Talty, according to the outlet, won the John Leonard Prize, awarded to a debut book in any category, for his short story collection, Night of the Living Rez. The linked stories illuminate a harsh reality of life for a young Native American living in the Panawahpskek (Penobscot) Nation of Maine. Talty compassionately explores family and inheritance, poverty, mental illness and drug addiction through a contemporary lens.
Butler received the nonfiction award for The Method: How the Twentieth Century Learned to Act, a work that chronicles the history of the influential Method approach to acting as if it were a biography of a concept, beginning with its origin at the turn of the 20th century.
Hua Hsu took home the autobiography award for Stay True: A Memoir, a coming-of-age story that dives deep into the friendship between two Asian American college students as they navigate American culture and build a bond from shared cigarettes and deep conversation. The book explores meaning, belonging and grief.
Beverly Gage won in the biography category for G-Man: J. Edgar Hoover and the Making of the American Century, which drew from never-before-seen sources to create a full portrait of Hoover’s life and career, placing him at the centre of American political history to explore the evolution of governance, political culture and power.

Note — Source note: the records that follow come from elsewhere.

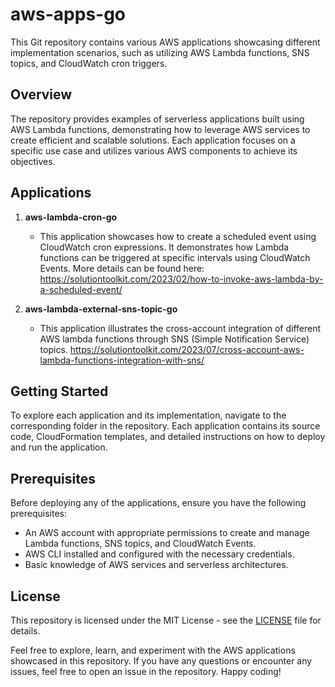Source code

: # aws-apps-go

This Git repository contains various AWS applications showcasing different implementation scenarios, such as utilizing AWS Lambda functions, SNS topics, and CloudWatch cron triggers.

## Overview

The repository provides examples of serverless applications built using AWS Lambda functions, demonstrating how to leverage AWS services to create efficient and scalable solutions. Each application focuses on a specific use case and utilizes various AWS components to achieve its objectives.

## Applications

1. **aws-lambda-cron-go**
   - This application showcases how to create a scheduled event using CloudWatch cron expressions. It demonstrates how Lambda functions can be triggered at specific intervals using CloudWatch Events.
More details can be found here: https://solutiontoolkit.com/2023/02/how-to-invoke-aws-lambda-by-a-scheduled-event/ 

2. **aws-lambda-external-sns-topic-go**
   - This application illustrates the cross-account integration of different AWS lambda functions through SNS (Simple Notification Service) topics.
     https://solutiontoolkit.com/2023/07/cross-account-aws-lambda-functions-integration-with-sns/

## Getting Started

To explore each application and its implementation, navigate to the corresponding folder in the repository. Each application contains its source code, CloudFormation templates, and detailed instructions on how to deploy and run the application.

## Prerequisites

Before deploying any of the applications, ensure you have the following prerequisites:

- An AWS account with appropriate permissions to create and manage Lambda functions, SNS topics, and CloudWatch Events.
- AWS CLI installed and configured with the necessary credentials.
- Basic knowledge of AWS services and serverless architectures.

## License

This repository is licensed under the MIT License - see the [LICENSE](LICENSE) file for details.

Feel free to explore, learn, and experiment with the AWS applications showcased in this repository. If you have any questions or encounter any issues, feel free to open an issue in the repository. Happy coding!
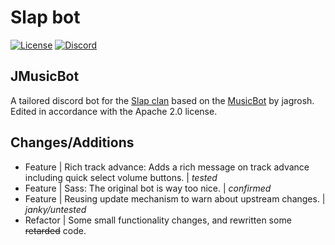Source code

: # Slap bot

[![License](https://img.shields.io/github/license/jagrosh/MusicBot.svg)](https://github.com/jagrosh/MusicBot/blob/master/LICENSE)
[![Discord](https://discordapp.com/api/guilds/276858200853184522/widget.png)](https://discord.gg/wZes6v4)

## JMusicBot
A tailored discord bot for the [Slap clan](http://slapgaming.com) based on the [MusicBot](https://github.com/jagrosh/MusicBot/) by jagrosh.
Edited in accordance with the Apache 2.0 license.


## Changes/Additions
* Feature | Rich track advance: Adds a rich message on track advance including quick select volume buttons. | _tested_
* Feature | Sass: The original bot is way too nice. | _confirmed_
* Feature | Reusing update mechanism to warn about upstream changes. | _janky/untested_
* Refactor | Some small functionality changes, and rewritten some ~~retarded~~ code.

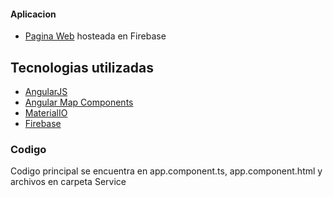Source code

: #### Aplicacion 
- [Pagina Web](https://front-end-allride.web.app/) hosteada en Firebase

## Tecnologias utilizadas

- [AngularJS](https://angular.io/)
- [Angular Map Components](https://angular-maps.com/)
- [MaterialIO](https://material.io/)
- [Firebase](https://firebase.google.com/)

### Codigo
Codigo principal se encuentra en app.component.ts, app.component.html y archivos en carpeta Service

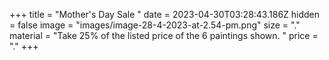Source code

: +++
title = "Mother's Day Sale "
date = 2023-04-30T03:28:43.186Z
hidden = false
image = "images/image-28-4-2023-at-2.54-pm.png"
size = "."
material = "Take 25% of the listed price of the 6 paintings shown. "
price = "."
+++

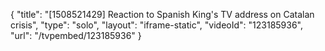 {
    "title": "[1508521429] Reaction to Spanish King's TV address on Catalan crisis",
    "type": "solo",
    "layout": "iframe-static",
    "videoId": "123185936",
    "url": "\/tvpembed\/123185936"
}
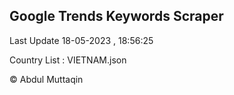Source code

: 

## Google Trends Keywords Scraper 
 
Last Update 18-05-2023 , 18:56:25

Country List :
VIETNAM.json



© Abdul Muttaqin 
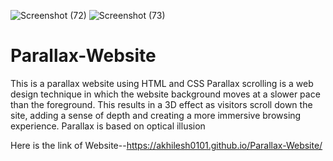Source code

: ![Screenshot (72)](https://user-images.githubusercontent.com/112152867/224351479-b6127389-6bf1-4404-b905-da29b3eb2f1e.png)
![Screenshot (73)](https://user-images.githubusercontent.com/112152867/224351520-8dce9448-ffc9-4f3c-9d33-9022a7d29d40.png)
# Parallax-Website
This is a parallax website using HTML and CSS
Parallax scrolling is a web design technique in which the website background moves at a slower pace than the foreground. This results in a 3D effect as visitors scroll down the site, adding a sense of depth and creating a more immersive browsing experience. Parallax is based on optical illusion

Here is the link of Website--https://akhilesh0101.github.io/Parallax-Website/
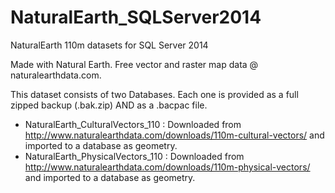 # NaturalEarth_SQLServer2014
NaturalEarth 110m datasets for SQL Server 2014

Made with Natural Earth. Free vector and raster map data @ naturalearthdata.com.

This dataset consists of two Databases. Each one is provided as a full zipped backup (.bak.zip) AND as a .bacpac file.
- NaturalEarth_CulturalVectors_110 : Downloaded from http://www.naturalearthdata.com/downloads/110m-cultural-vectors/ and imported to a database as geometry.
- NaturalEarth_PhysicalVectors_110 : Downloaded from http://www.naturalearthdata.com/downloads/110m-physical-vectors/ and imported to a database as geometry.

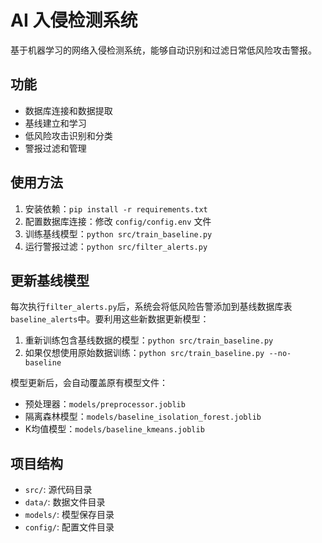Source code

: # AI 入侵检测系统

基于机器学习的网络入侵检测系统，能够自动识别和过滤日常低风险攻击警报。

## 功能

- 数据库连接和数据提取
- 基线建立和学习
- 低风险攻击识别和分类
- 警报过滤和管理

## 使用方法

1. 安装依赖：`pip install -r requirements.txt`
2. 配置数据库连接：修改 `config/config.env` 文件
3. 训练基线模型：`python src/train_baseline.py`
4. 运行警报过滤：`python src/filter_alerts.py`

## 更新基线模型

每次执行`filter_alerts.py`后，系统会将低风险告警添加到基线数据库表`baseline_alerts`中。要利用这些新数据更新模型：

1. 重新训练包含基线数据的模型：`python src/train_baseline.py`
2. 如果仅想使用原始数据训练：`python src/train_baseline.py --no-baseline`

模型更新后，会自动覆盖原有模型文件：
- 预处理器：`models/preprocessor.joblib`
- 隔离森林模型：`models/baseline_isolation_forest.joblib`
- K均值模型：`models/baseline_kmeans.joblib`

## 项目结构

- `src/`: 源代码目录
- `data/`: 数据文件目录
- `models/`: 模型保存目录
- `config/`: 配置文件目录
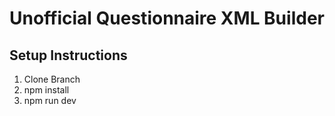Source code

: # Unofficial Questionnaire XML Builder

## Setup Instructions
1. Clone Branch
2. npm install
3. npm run dev
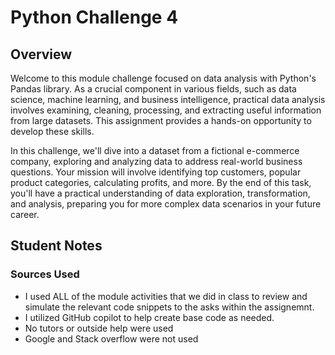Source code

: # Python Challenge 4

## Overview
Welcome to this module challenge focused on data analysis with Python's Pandas library. As a crucial component in various fields, such as data science, machine learning, and business intelligence, practical data analysis involves examining, cleaning, processing, and extracting useful information from large datasets. This assignment provides a hands-on opportunity to develop these skills.

In this challenge, we'll dive into a dataset from a fictional e-commerce company, exploring and analyzing data to address real-world business questions. Your mission will involve identifying top customers, popular product categories, calculating profits, and more. By the end of this task, you'll have a practical understanding of data exploration, transformation, and analysis, preparing you for more complex data scenarios in your future career.

## Student Notes
### Sources Used
- I used ALL of the module activities that we did in class to review and simulate the relevant code snippets to the asks within the assignemnt.
- I utilized GitHub copilot to help create base code as needed.
- No tutors or outside help were used
- Google and Stack overflow were not used 
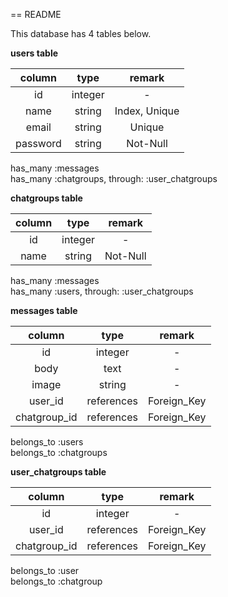 == README

This database has 4 tables below.

**users table**

|column|type|remark|
|:---:|:---:|:---:|
|id|integer|-|
|name|string|Index, Unique|
|email|string|Unique|
|password|string|Not-Null|

has_many :messages  
has_many :chatgroups, through: :user_chatgroups


**chatgroups table**

|column|type|remark|
|:---:|:---:|:---:|
|id|integer|-|
|name|string|Not-Null|

has_many :messages  
has_many :users, through: :user_chatgroups


**messages table**

|column|type|remark|
|:---:|:---:|:---:|
|id|integer|-|
|body|text|-|
|image|string|-|
|user_id|references|Foreign_Key|
|chatgroup_id|references|Foreign_Key|

belongs_to :users  
belongs_to :chatgroups


**user_chatgroups table**

|column|type|remark|
|:---:|:---:|:---:|
|id|integer|-|
|user_id|references|Foreign_Key|
|chatgroup_id|references|Foreign_Key|

belongs_to :user  
belongs_to :chatgroup




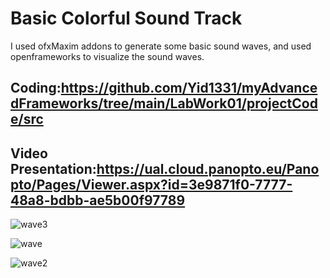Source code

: # Basic Colorful Sound Track
I used ofxMaxim addons to generate some basic sound waves, and used openframeworks to visualize the sound waves.

## Coding:https://github.com/Yid1331/myAdvancedFrameworks/tree/main/LabWork01/projectCode/src

## Video Presentation:https://ual.cloud.panopto.eu/Panopto/Pages/Viewer.aspx?id=3e9871f0-7777-48a8-bdbb-ae5b00f97789

![wave3](https://user-images.githubusercontent.com/81423727/158836748-65955ca5-88a8-4f6d-8233-44dcc165dedc.png)

![wave](https://user-images.githubusercontent.com/81423727/158835614-8191de30-6cc5-4f4f-8155-5bf60ec61b4a.png)

![wave2](https://user-images.githubusercontent.com/81423727/158835640-7b3d7238-ada3-42e0-9436-ad806a64ce19.png)


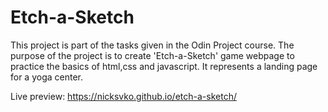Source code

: # Etch-a-Sketch

This project is part of the tasks given in the Odin Project course. The purpose of the project is to create 'Etch-a-Sketch' game webpage to practice the basics of html,css and javascript. It represents a landing page for a yoga center.

Live preview: https://nicksvko.github.io/etch-a-sketch/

“G-Man: J. Edgar Hoover and the Making of the American Century” was also a finalist for the 43rd Los Angeles Times Book Prize in biography.
A new award this year, the Gregg Barrios Book in Translation Prize, was shared by Ukrainian author Andrey Kurkov and translator Boris Dralyuk for the novel Grey Bees.
The award for criticism went to Timothy Bewes for “Free Indirect: The Novel in a Post Fictional Age.”
The poetry winner was Cynthia Cruz for Hotel Oblivion.
Joy Harjo received the Ivan Sandrof Lifetime Achievement Award.
Prize committee chair Jacob M. Appel said the award honours “individuals whose own literary works have transformed book culture and also those whose activism and service on behalf of other writers has proven to be of remarkable influence. As a three-term United States Poet Laureate and a leading voice for Native American communities on and off the pages, Harjo embodies both of these legacies. … She stands not only as a literary envoy for indigenous peoples everywhere, but also as the unrivalled ambassador of American poetry.”
The winner of the Toni Morrison Achievement Award, established by the NBCC in 2021 to honour institutions that have made lasting and meaningful contributions to book culture, was the San Francisco-based bookstore and independent publisher City Lights.